For the best part of three decades, people kept worrying that high current account deficits were going to bring many western economies down. Of course, in 2008 something really did threaten to bring down western economies – but it was unsustainable housing debt, not trade imbalances.
Perhaps the first real sceptic’s attack on the deficits-are-disaster school came in 1988 from the Australian economist Professor John Pitchford (that article is preserved online). Pitchford argued lucidly that the current account deficit looked like the aggregate of a bunch of private sector decisions. Whatever it was, he argued, it had not been established as a genuine problem.
A third of a century later, all the evidence is finally in, and Pitchford was right. The terrible consequences of current account deficits that critics feared simply never came to pass. It turns out that trends which cannot be sustained often reverse themselves naturally.
Now, after many gyrations, Australia’s current account has in the past few months recorded surpluses for the first time since 1975. The surpluses will probably be short-lived, and we still have large debts to the rest of the world, but a long period of low world interest rates is making that debt much cheaper to maintain.
China’s appetites
Seen from one perspective, the single chief cause of Australia’s surpluses is China’s appetite for iron ore and coal. Australia happily feeds this Chinese appetite, and many others, so that Australia now runs trade surpluses with China and with the world in general.
A gloomier perspective is that Australia is attracting a lot less foreign investment capital these days, turning our capital account surplus into a deficit. In fact, both perspectives are true; they are, as Alfred Marshall put it, “two blades of the scissor”.
Australia’s trade surplus with China is unusually large. But China’s overall trade surpluses with the world, which exploded after the country joined the World Trade Organisation in 2001, have also now almost disappeared. Its goods exports have actually been dropping (as a share of GDP, at least) since around 2015; each year, an increasingly wealthy China finds a little more of its goods output is being bought by the Chinese themselves.

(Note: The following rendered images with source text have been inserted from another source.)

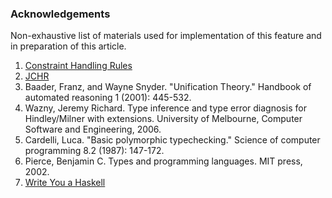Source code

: ### Acknowledgements

Non-exhaustive list of materials used for implementation of this feature and in preparation of this article.

1. [Constraint Handling Rules](http://www.informatik.uni-ulm.de/pm/fileadmin/pm/home/fruehwirth/constraint-handling-rules-book.html)
2. [JCHR](https://dtai.cs.kuleuven.be/CHR/JCHR/)
3. Baader, Franz, and Wayne Snyder. "Unification Theory." Handbook of automated reasoning 1 (2001): 445-532.
4. Wazny, Jeremy Richard. Type inference and type error diagnosis for Hindley/Milner with extensions. University of Melbourne, Computer Software and Engineering, 2006.
5. Cardelli, Luca. "Basic polymorphic typechecking." Science of computer programming 8.2 (1987): 147-172.
6. Pierce, Benjamin C. Types and programming languages. MIT press, 2002.
7. [Write You a Haskell](http://dev.stephendiehl.com/fun/index.html)

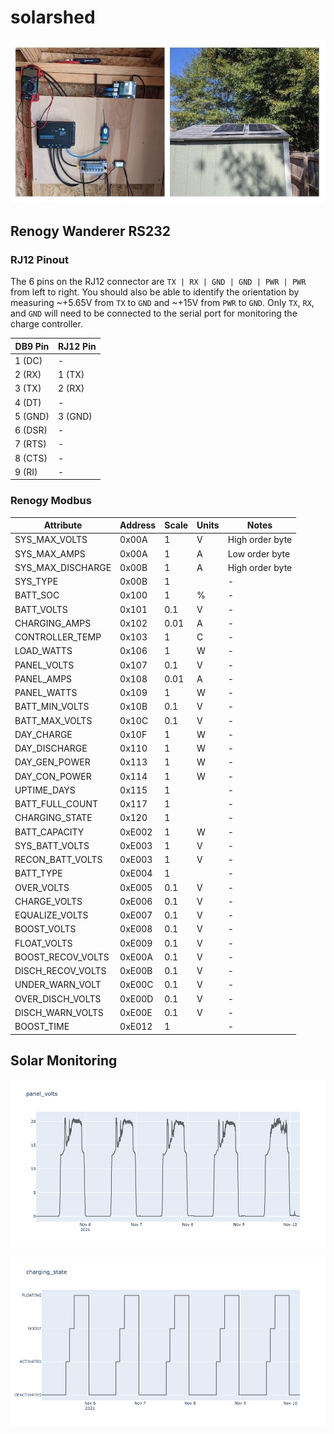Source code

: # solarshed

![solarshed](images/shed.jpg)

## Renogy Wanderer RS232

### RJ12 Pinout

The 6 pins on the RJ12 connector are `TX | RX | GND | GND | PWR | PWR` from left to right. You should also be able to identify the orientation by measuring ~+5.65V from `TX` to `GND` and ~+15V from `PWR` to `GND`. Only `TX`, `RX`, and `GND` will need to be connected to the serial port for monitoring the charge controller.

| DB9 Pin | RJ12 Pin |
| --- | --- |
| 1 (DC) | - |
| 2 (RX) | 1 (TX) |
| 3 (TX) | 2 (RX) |
| 4 (DT) | - |
| 5 (GND) | 3 (GND) |
| 6 (DSR) | - |
| 7 (RTS) | - |
| 8 (CTS) | - |
| 9 (RI) | - |

### Renogy Modbus 

| Attribute | Address | Scale | Units | Notes |
| --- | --- | --- | --- | --- |
| SYS\_MAX\_VOLTS | 0x00A | 1 | V | High order byte |
| SYS\_MAX\_AMPS | 0x00A | 1 | A | Low order byte |
| SYS\_MAX\_DISCHARGE | 0x00B | 1 | A | High order byte |
| SYS\_TYPE | 0x00B | 1 |  | -
| BATT\_SOC | 0x100 | 1 | % | -
| BATT\_VOLTS | 0x101 | 0.1 | V | -
| CHARGING\_AMPS | 0x102 | 0.01 | A | -
| CONTROLLER\_TEMP | 0x103 | 1 | C | -
| LOAD\_WATTS | 0x106 | 1 | W | -
| PANEL\_VOLTS | 0x107 | 0.1 | V | -
| PANEL\_AMPS | 0x108 | 0.01 | A | -
| PANEL\_WATTS | 0x109 | 1 | W | -
| BATT\_MIN\_VOLTS | 0x10B | 0.1 | V | -
| BATT\_MAX\_VOLTS | 0x10C | 0.1 | V | -
| DAY\_CHARGE | 0x10F | 1 | W | -
| DAY\_DISCHARGE | 0x110 | 1 | W | -
| DAY\_GEN\_POWER | 0x113 | 1 | W | -
| DAY\_CON\_POWER | 0x114 | 1 | W | -
| UPTIME\_DAYS | 0x115 | 1 |  | -
| BATT\_FULL\_COUNT | 0x117 | 1 |  | -
| CHARGING\_STATE | 0x120 | 1 |  | -
| BATT\_CAPACITY | 0xE002 | 1 | W | -
| SYS\_BATT\_VOLTS | 0xE003 | 1 | V | -
| RECON\_BATT\_VOLTS | 0xE003 | 1 | V | -
| BATT\_TYPE | 0xE004 | 1 |  | -
| OVER\_VOLTS | 0xE005 | 0.1 | V | -
| CHARGE\_VOLTS | 0xE006 | 0.1 | V | -
| EQUALIZE\_VOLTS | 0xE007 | 0.1 | V | -
| BOOST\_VOLTS | 0xE008 | 0.1 | V | -
| FLOAT\_VOLTS | 0xE009 | 0.1 | V | -
| BOOST\_RECOV\_VOLTS | 0xE00A | 0.1 | V | -
| DISCH\_RECOV\_VOLTS | 0xE00B | 0.1 | V | -
| UNDER\_WARN\_VOLT | 0xE00C | 0.1 | V | -
| OVER\_DISCH\_VOLTS | 0xE00D | 0.1 | V | -
| DISCH\_WARN\_VOLTS | 0xE00E | 0.1 | V | -
| BOOST\_TIME | 0xE012 | 1 |  | -

## Solar Monitoring

![panel_volts](images/panel_volts.png)

![charging_state](images/charging_state.png)
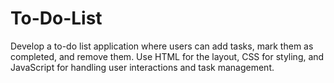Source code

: # To-Do-List
Develop a to-do list application where users can add tasks, mark them as completed, and remove them. Use HTML for the layout, CSS for styling, and JavaScript for handling user interactions and task management.
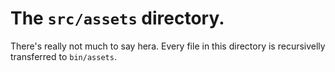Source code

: # The `src/assets` directory.

There's really not much to say hera. Every file in this directory is recursivelly transferred to `bin/assets`.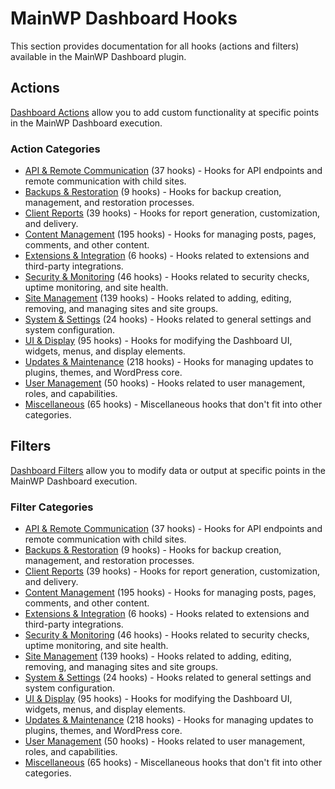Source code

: # MainWP Dashboard Hooks

This section provides documentation for all hooks (actions and filters) available in the MainWP Dashboard plugin.

## Actions

[Dashboard Actions](actions/index.md) allow you to add custom functionality at specific points in the MainWP Dashboard execution.

### Action Categories

- [API & Remote Communication](actions/api-remote/index.md) (37 hooks) - Hooks for API endpoints and remote communication with child sites.
- [Backups & Restoration](actions/backups-restoration/index.md) (9 hooks) - Hooks for backup creation, management, and restoration processes.
- [Client Reports](actions/client-reports/index.md) (39 hooks) - Hooks for report generation, customization, and delivery.
- [Content Management](actions/content-management/index.md) (195 hooks) - Hooks for managing posts, pages, comments, and other content.
- [Extensions & Integration](actions/extensions-integration/index.md) (6 hooks) - Hooks related to extensions and third-party integrations.
- [Security & Monitoring](actions/security-monitoring/index.md) (46 hooks) - Hooks related to security checks, uptime monitoring, and site health.
- [Site Management](actions/site-management/index.md) (139 hooks) - Hooks related to adding, editing, removing, and managing sites and site groups.
- [System & Settings](actions/system-settings/index.md) (24 hooks) - Hooks related to general settings and system configuration.
- [UI & Display](actions/ui-display/index.md) (95 hooks) - Hooks for modifying the Dashboard UI, widgets, menus, and display elements.
- [Updates & Maintenance](actions/updates-maintenance/index.md) (218 hooks) - Hooks for managing updates to plugins, themes, and WordPress core.
- [User Management](actions/user-management/index.md) (50 hooks) - Hooks related to user management, roles, and capabilities.
- [Miscellaneous](actions/misc/index.md) (65 hooks) - Miscellaneous hooks that don't fit into other categories.

## Filters

[Dashboard Filters](filters/index.md) allow you to modify data or output at specific points in the MainWP Dashboard execution.

### Filter Categories

- [API & Remote Communication](filters/api-remote/index.md) (37 hooks) - Hooks for API endpoints and remote communication with child sites.
- [Backups & Restoration](filters/backups-restoration/index.md) (9 hooks) - Hooks for backup creation, management, and restoration processes.
- [Client Reports](filters/client-reports/index.md) (39 hooks) - Hooks for report generation, customization, and delivery.
- [Content Management](filters/content-management/index.md) (195 hooks) - Hooks for managing posts, pages, comments, and other content.
- [Extensions & Integration](filters/extensions-integration/index.md) (6 hooks) - Hooks related to extensions and third-party integrations.
- [Security & Monitoring](filters/security-monitoring/index.md) (46 hooks) - Hooks related to security checks, uptime monitoring, and site health.
- [Site Management](filters/site-management/index.md) (139 hooks) - Hooks related to adding, editing, removing, and managing sites and site groups.
- [System & Settings](filters/system-settings/index.md) (24 hooks) - Hooks related to general settings and system configuration.
- [UI & Display](filters/ui-display/index.md) (95 hooks) - Hooks for modifying the Dashboard UI, widgets, menus, and display elements.
- [Updates & Maintenance](filters/updates-maintenance/index.md) (218 hooks) - Hooks for managing updates to plugins, themes, and WordPress core.
- [User Management](filters/user-management/index.md) (50 hooks) - Hooks related to user management, roles, and capabilities.
- [Miscellaneous](filters/misc/index.md) (65 hooks) - Miscellaneous hooks that don't fit into other categories.
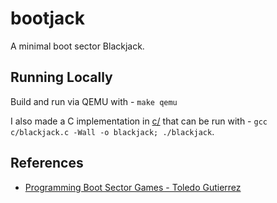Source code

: # bootjack

A minimal boot sector Blackjack.

## Running Locally

Build and run via QEMU with - `make qemu`

I also made a C implementation in [c/](c/) that can be run with - `gcc c/blackjack.c -Wall -o blackjack; ./blackjack`.

## References

- [Programming Boot Sector Games - Toledo Gutierrez](https://www.amazon.com/Programming-Sector-Games-Toledo-Gutierrez/dp/0359816312)
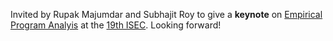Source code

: Invited by Rupak Majumdar and Subhajit Roy to give a **keynote** on <a href="https://www.mpi-sp.org/71953/news_publication_23813048_transferred?c=6054">Empirical Program Analyis</a> at the <a href="https://conf.researchr.org/attending/isec-2026/iisec-2026-keynote-speaker">19th ISEC</a>. Looking forward!
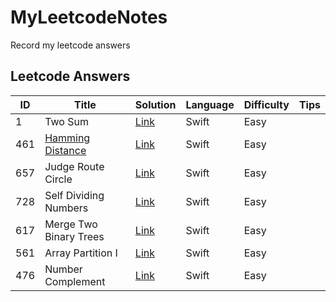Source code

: # MyLeetcodeNotes
Record my leetcode answers

## Leetcode Answers

| ID   | Title                                    | Solution                                 | Language | Difficulty | Tips |
| ---- | ---------------------------------------- | ---------------------------------------- | -------- | ---------- | ---- |
| 1    | Two Sum                                  | [Link](./MyLeetcodeNotes/1TwoSum.swift)  | Swift    | Easy       |      |
| 461  | [Hamming Distance](https://en.wikipedia.org/wiki/Hamming_distance) | [Link](./MyLeetcodeNotes/461HammingDistance.swift) | Swift    | Easy       |      |
| 657  | Judge Route Circle                       | [Link](./MyLeetcodeNotes/657JudgeRouteCircle.swift) | Swift    | Easy       |      |
| 728  | Self Dividing Numbers                    | [Link](./MyLeetcodeNotes/728SelfDividingNumbers.swift) | Swift    | Easy       |      |
| 617  | Merge Two Binary Trees                   | [Link](./MyLeetcodeNotes/617MergeTwoBinaryTrees.swift) | Swift    | Easy       |      |
| 561  | Array Partition I                        | [Link](./MyLeetcodeNotes/561ArrayPartitionI.swift) | Swift    | Easy       |      |
| 476  | Number Complement                         | [Link](./MyLeetcodeNotes/476NumberComplement.swift) | Swift    | Easy       |      |

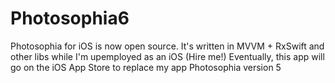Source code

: # Photosophia6
Photosophia for iOS is now open source. It's written in MVVM + RxSwift and other libs while I'm upemployed as an iOS (Hire me!) Eventually, this app will go on the iOS App Store to replace my app Photosophia version 5
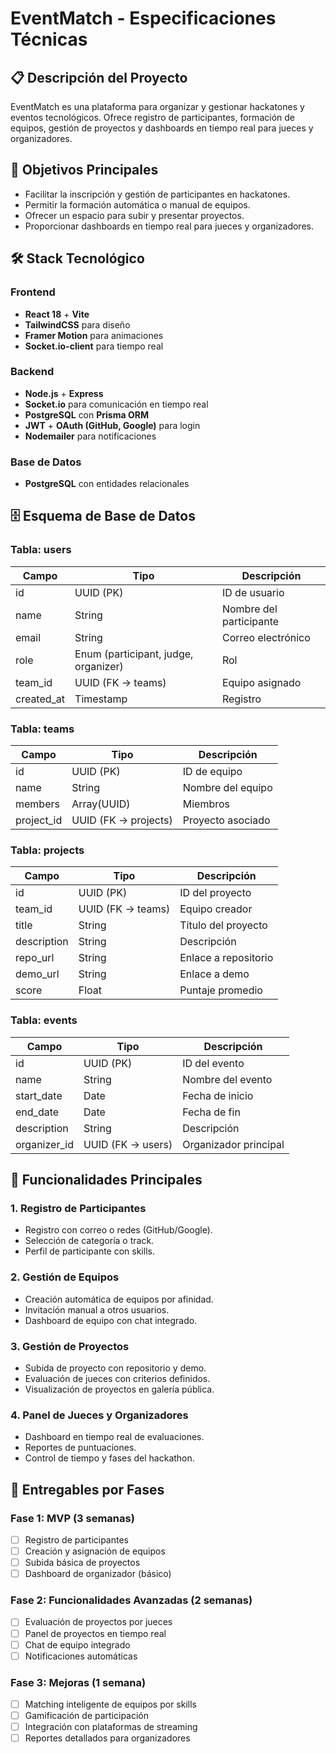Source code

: # EventMatch - Especificaciones Técnicas

## 📋 Descripción del Proyecto

EventMatch es una plataforma para organizar y gestionar hackatones y eventos tecnológicos. Ofrece registro de participantes, formación de equipos, gestión de proyectos y dashboards en tiempo real para jueces y organizadores.

## 🎯 Objetivos Principales

- Facilitar la inscripción y gestión de participantes en hackatones.
- Permitir la formación automática o manual de equipos.
- Ofrecer un espacio para subir y presentar proyectos.
- Proporcionar dashboards en tiempo real para jueces y organizadores.

## 🛠 Stack Tecnológico

### Frontend

- **React 18** + **Vite**
- **TailwindCSS** para diseño
- **Framer Motion** para animaciones
- **Socket.io-client** para tiempo real

### Backend

- **Node.js** + **Express**
- **Socket.io** para comunicación en tiempo real
- **PostgreSQL** con **Prisma ORM**
- **JWT** + **OAuth (GitHub, Google)** para login
- **Nodemailer** para notificaciones

### Base de Datos

- **PostgreSQL** con entidades relacionales

## 🗄️ Esquema de Base de Datos

### Tabla: users

| Campo | Tipo | Descripción |
|-------|------|-------------|
| id | UUID (PK) | ID de usuario |
| name | String | Nombre del participante |
| email | String | Correo electrónico |
| role | Enum (participant, judge, organizer) | Rol |
| team_id | UUID (FK → teams) | Equipo asignado |
| created_at | Timestamp | Registro |

### Tabla: teams

| Campo | Tipo | Descripción |
|-------|------|-------------|
| id | UUID (PK) | ID de equipo |
| name | String | Nombre del equipo |
| members | Array(UUID) | Miembros |
| project_id | UUID (FK → projects) | Proyecto asociado |

### Tabla: projects

| Campo | Tipo | Descripción |
|-------|------|-------------|
| id | UUID (PK) | ID del proyecto |
| team_id | UUID (FK → teams) | Equipo creador |
| title | String | Título del proyecto |
| description | String | Descripción |
| repo_url | String | Enlace a repositorio |
| demo_url | String | Enlace a demo |
| score | Float | Puntaje promedio |

### Tabla: events

| Campo | Tipo | Descripción |
|-------|------|-------------|
| id | UUID (PK) | ID del evento |
| name | String | Nombre del evento |
| start_date | Date | Fecha de inicio |
| end_date | Date | Fecha de fin |
| description | String | Descripción |
| organizer_id | UUID (FK → users) | Organizador principal |

## 🔧 Funcionalidades Principales

### 1. Registro de Participantes

- Registro con correo o redes (GitHub/Google).
- Selección de categoría o track.
- Perfil de participante con skills.

### 2. Gestión de Equipos

- Creación automática de equipos por afinidad.
- Invitación manual a otros usuarios.
- Dashboard de equipo con chat integrado.

### 3. Gestión de Proyectos

- Subida de proyecto con repositorio y demo.
- Evaluación de jueces con criterios definidos.
- Visualización de proyectos en galería pública.

### 4. Panel de Jueces y Organizadores

- Dashboard en tiempo real de evaluaciones.
- Reportes de puntuaciones.
- Control de tiempo y fases del hackathon.

## 🚀 Entregables por Fases

### Fase 1: MVP (3 semanas)

- [ ] Registro de participantes
- [ ] Creación y asignación de equipos
- [ ] Subida básica de proyectos
- [ ] Dashboard de organizador (básico)

### Fase 2: Funcionalidades Avanzadas (2 semanas)

- [ ] Evaluación de proyectos por jueces
- [ ] Panel de proyectos en tiempo real
- [ ] Chat de equipo integrado
- [ ] Notificaciones automáticas

### Fase 3: Mejoras (1 semana)

- [ ] Matching inteligente de equipos por skills
- [ ] Gamificación de participación
- [ ] Integración con plataformas de streaming
- [ ] Reportes detallados para organizadores
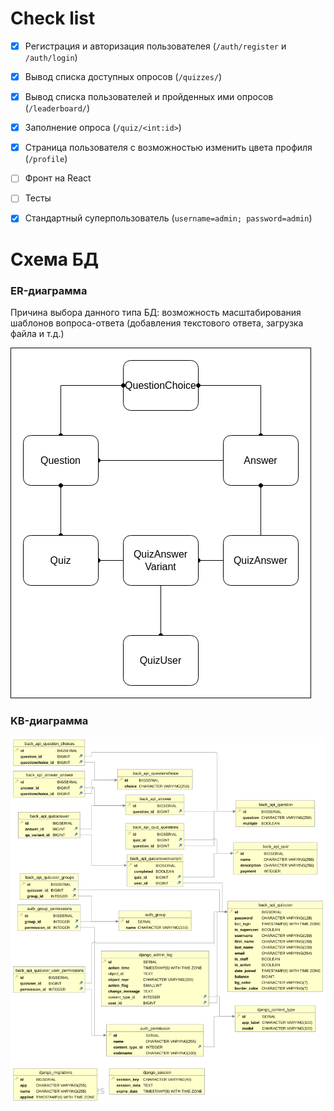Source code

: # Check list
 - [x] Регистрация и авторизация пользователея (`/auth/register` и `/auth/login`)
 - [x] Вывод списка доступных опросов (`/quizzes/`)
 - [x] Вывод списка пользователей и пройденных ими опросов (`/leaderboard/`)
 - [x] Заполнение опроса (`/quiz/<int:id>`)
 - [x] Страница пользователя с возможностью изменить цвета профиля (`/profile`)
 - [ ] Фронт на React
 - [ ] Тесты  
 - [x] Стандартный суперпользователь (`username=admin; password=admin`)  


# Схема БД
### ER-диаграмма

Причина выбора данного типа БД: возможность масштабирования шаблонов вопроса-ответа (добавления текстового ответа, загрузка файла и т.д.)

![ER-диаграмма](./assets/QuizWeb.png)
### KB-диаграмма
![KB-диаграмма](assets/db.svg)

And China continues to import more services from abroad – notably tourism. The Chinese are discovering the rest of the world so industriously that the country now has a tourism deficit of around US$250 billion a year. China is slowly coming to look a lot more like other national economies.
Finding the right worries
We should probably be wary of drawing too many lessons here. It’s true we were more worried than we needed to be about trade deficits. On the other hand, we weren’t worried enough about mortgage debt in the lead-up to 2007-2008.
It’s still sometimes hard to know what to worry about, and when to chill out. But we can, for the moment, chill out about trade balances.